Il lato oscuro dei videogiochi
Tuttavia, c'è una contraddizione connaturata alla produzione dei videogame di maggiore successo: ogni console, scheda grafica e processore all'avanguardia è il prodotto di processi ad alta intensità di carbonio, inclusa l'estrazione di minerali delle terre rare.
Per questa ragione, quando Sony si è impegnata, durante la Green game jam 2022, a piantare un albero per ogni trofeo "Reached the daunt" guadagnato dagli utenti durante il videogioco Horizon: forbidden west, in molti hanno richiamato lo spettro del greenwashing. Sony ha infatti annunciato di voler accelerare sugli impegni per diventare net zero entro i prossimi 10 anni, ma a conti fatti le emissioni del 2020 derivanti dall’uso dei televisori e delle console targate Sony sono state le più alte registrate dal 2016.
Per decarbonizzare il settore servono dunque idee radicali. Kara Stone, game designer e assistente presso l'Alberta University of the arts, sta lavorando a un server web alimentato a energia solare per ospitare “videogiochi a basse emissioni”. Il primo di questi si chiama Known mysteries, ed è ambientato in un futuro prossimo in cui il Canada è tenuto sotto scacco dalle compagnie petrolifere. Stone dice che questo gioco è in parte ispirato alla città dove vive, Calgary, considerata la “capitale petrolifera del Canada”. Il videogame in questione contiene immagini “riciclate” da alcuni film e documentari degli anni ’70, compresse e riutilizzate per adattarle al server. La proposta di Stone sfida l'idea che la grafica ad alta risoluzione, particolarmente energivora, costituisca l’unica alternativa per il futuro del settore. Il server creato da Stone, alimentato a energia solare, non assicurerebbe nemmeno una disponibilità sette giorni su sette. Ma anche questo non la preoccupa: “Non tutto deve essere accessibile a tutti in ogni singolo momento. L'accesso completo a ogni utente è una mentalità così capitalistica”.

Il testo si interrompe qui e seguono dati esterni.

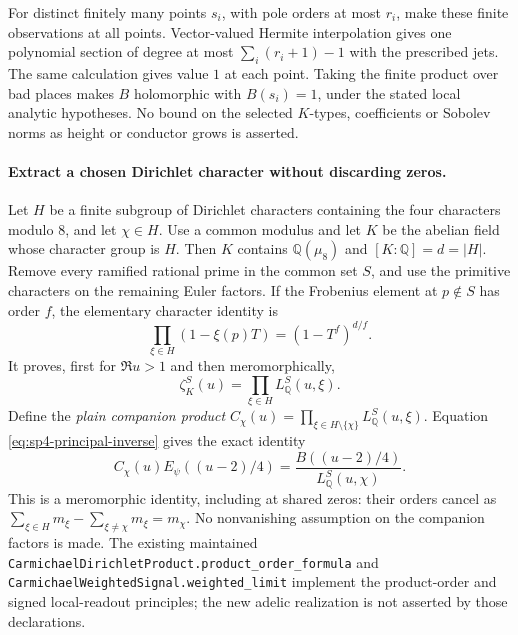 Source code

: For distinct finitely many points \(s_i\), with pole orders at most
\(r_i\), make these finite observations at all points. Vector-valued
Hermite interpolation gives one polynomial section of degree at most
\(\sum_i(r_i+1)-1\) with the prescribed jets. The same calculation
gives value \(1\) at each point. Taking the finite product over bad
places makes \(B\) holomorphic with \(B(s_i)=1\), under the stated
local analytic hypotheses. No bound on the selected \(K\)-types,
coefficients or Sobolev norms as height or conductor grows is asserted.

\paragraph{Extract a chosen Dirichlet character without discarding zeros.}
Let \(H\) be a finite subgroup of Dirichlet characters containing
the four characters modulo \(8\), and let \(\chi\in H\).
Use a common modulus and let \(K\) be the abelian field whose
character group is \(H\). Then \(K\) contains \(\mathbb Q(\mu_8)\)
and \([K:\mathbb Q]=d=|H|\). Remove every ramified rational prime
in the common set \(S\), and use the primitive characters on the
remaining Euler factors. If the Frobenius element at \(p\notin S\)
has order \(f\), the elementary character identity is
\[
 \prod_{\xi\in H}(1-\xi(p)T)=(1-T^f)^{d/f}.
\]
It proves, first for \(\Re u>1\) and then meromorphically,
\[
 \zeta_K^S(u)=\prod_{\xi\in H}L_{\mathbb Q}^S(u,\xi).
\]
Define the \emph{plain companion product}
\(C_\chi(u)=\prod_{\xi\in H\setminus\{\chi\}}
L_{\mathbb Q}^S(u,\xi)\). Equation
\eqref{eq:sp4-principal-inverse} gives the exact identity
\begin{equation}\label{eq:sp4-character-extraction}
 C_\chi(u)E_\psi((u-2)/4)
   =\frac{B((u-2)/4)}{L_{\mathbb Q}^S(u,\chi)}.
\end{equation}
This is a meromorphic identity, including at shared zeros: their orders
cancel as \(\sum_{\xi\in H}m_\xi-
\sum_{\xi\ne\chi}m_\xi=m_\chi\). No nonvanishing assumption on
the companion factors is made. The existing maintained
\texttt{CarmichaelDirichletProduct.product\_order\_formula}
and \texttt{CarmichaelWeightedSignal.weighted\_limit} implement
the product-order and signed local-readout principles; the new
adelic realization is not asserted by those declarations.

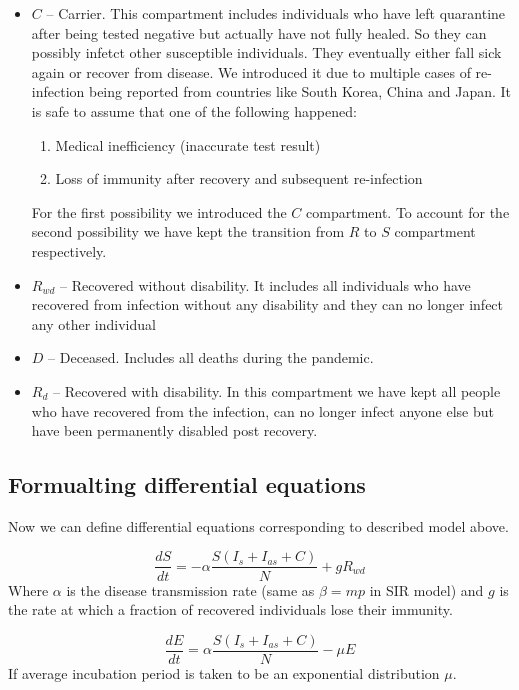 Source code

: \documentclass[12pt, a4paper]{article}
\begin{document}
\begin{itemize}
		\item \textbf{$C$} -- Carrier. This compartment includes individuals who have left quarantine after being tested negative but actually have not fully healed. So they can possibly infetct other susceptible individuals. They eventually either fall sick again or recover from disease. We introduced it due to multiple cases of re-infection being reported from countries like South Korea, China and Japan. It is safe to assume that one of the following happened:
		\begin{enumerate}
			\item Medical inefficiency (inaccurate test result)
			\item Loss of immunity after recovery and subsequent re-infection
		\end{enumerate}
		For the first possibility we introduced the $C$ compartment. To account for the second possibility we have kept the transition from $R$ to $S$ compartment respectively.
		\item $R_{wd}$ -- Recovered without disability. It includes all individuals who have recovered from infection without any disability and they can no longer infect any other individual
		\item $D$ -- Deceased. Includes all deaths during the pandemic.
		\item $R_d$ -- Recovered with disability. In this compartment we have kept all people who have recovered from the infection, can no longer infect anyone else but have been permanently disabled post recovery.
	\end{itemize}
	 
	\newpage

	\subsection{Formualting differential equations}

	Now we can define differential equations corresponding to described model above.

	\begin{equation}
		\frac{dS}{dt} = -\alpha \frac{S(I_s + I_{as} + C)}{N} + g R_{wd}
	\end{equation}
	Where $\alpha$ is the disease transmission rate (same as $\beta = mp$ in SIR model) and $g$ is the rate at which a fraction of recovered individuals lose their immunity.

	\begin{equation}
		\frac{dE}{dt} = \alpha \frac{S(I_s + I_{as} + C)}{N} - \mu E
	\end{equation}
	If average incubation period is taken to be an exponential distribution $\mu$.
\end{document}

La domanda è se tutte queste iniziative siano in gradi di influire effettivamente sul comportamento degli utenti: secondo una ricerca di Playing for the planet la risposta è sì. Il 78,6% degli intervistati ritiene infatti che i videogiochi potrebbero aiutare a conoscere meglio l'ambiente che ci circonda e il 35,4% desidera vedere più contenuti ecologici nei videogame. Quasi due terzi degli intervistati (61,1%) ha affermato che sarebbe motivato a pagare per “aggiornamenti su tematiche ambientali”, in particolare se servissero a sostenere una buona causa o fornissero informazioni utili al giocatore.
Videogiochi e conflitti
Ma i videogame non vengono usati soltanto per stimolare gli utenti sui temi ecologici. L’esercito degli Stati uniti è stato accusato varie volte di finanziare streamers e tornei di Call of Duty per reclutare giovani soldati. Inoltre, sempre nel campo videoludico, ha creato America’s Army, un videogioco abbastanza longevo (vent’anni di attività, chiuso nel 2022) prodotto per raccogliere dati sul comportamento dei giocatori e istruire gli utenti per l’addestramento nell’esercito. Questi sparatutto, oltre a essere molto diffusi e particolarmente redditizi, sono uno sponsor vivente del modello bellico americano: “In genere esaltano il soldato solitario, che risolve i problemi del mondo con il suo fucile d’assalto e gettano una luce favorevole anche sulle attività militari più sospette”, si legge su Jacobin Italia. “Con centinaia di milioni di giocatori in tutto il mondo, sono una costante pubblicità della potenza militare statunitense”. Altri videogiochi come Full Spectrum Warrior e Virtual Battle Space 3 sono stati a lungo usati dall’esercito americano (e il secondo anche da quello italiano) per simulazioni interattive di combattimento. Alle console sono negli ultimi anni però subentrati i visori di realtà aumentata: la Us Army ha ad esempio stipulato un accordo da 22,8 miliardi di dollari con la Microsoft per la fornitura di 120mila Hololens. Questi visori rientrano all’interno del programma Integrated visual augumentation system, nato con lo scopo di addestrare i soldati americani, immergendoli nelle simulazioni di scenari di conflitto.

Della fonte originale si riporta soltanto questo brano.